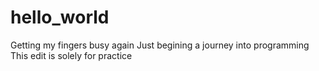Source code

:# hello_world
Getting my fingers busy again
Just begining a journey into programming
This edit is solely for practice
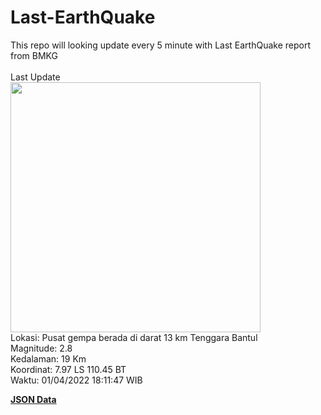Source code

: # Last-EarthQuake
This repo will looking update every 5 minute with Last EarthQuake report from BMKG
<br>
<br>
Last Update
<br>
<img src="https://ews.bmkg.go.id/TEWS/data/20220401181147.mmi.jpg" width="400"/>
<br>
Lokasi: Pusat gempa berada di darat 13 km Tenggara Bantul <br>
Magnitude: 2.8 <br>
Kedalaman: 19 Km <br>
Koordinat: 7.97 LS 110.45 BT <br>
Waktu: 01/04/2022 18:11:47 WIB <br>

<a href="./data/data.json">**JSON Data**</a>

(GOAL OF THE EXERCISE):
Having found the line that contains "Last Update", set down that line and all the rest through the end of the records, exactly.

(ANSWER TO THIS PROBLEM):
Last Update
<br>
<img src="https://ews.bmkg.go.id/TEWS/data/20220401181147.mmi.jpg" width="400"/>
<br>
Lokasi: Pusat gempa berada di darat 13 km Tenggara Bantul <br>
Magnitude: 2.8 <br>
Kedalaman: 19 Km <br>
Koordinat: 7.97 LS 110.45 BT <br>
Waktu: 01/04/2022 18:11:47 WIB <br>

<a href="./data/data.json">**JSON Data**</a>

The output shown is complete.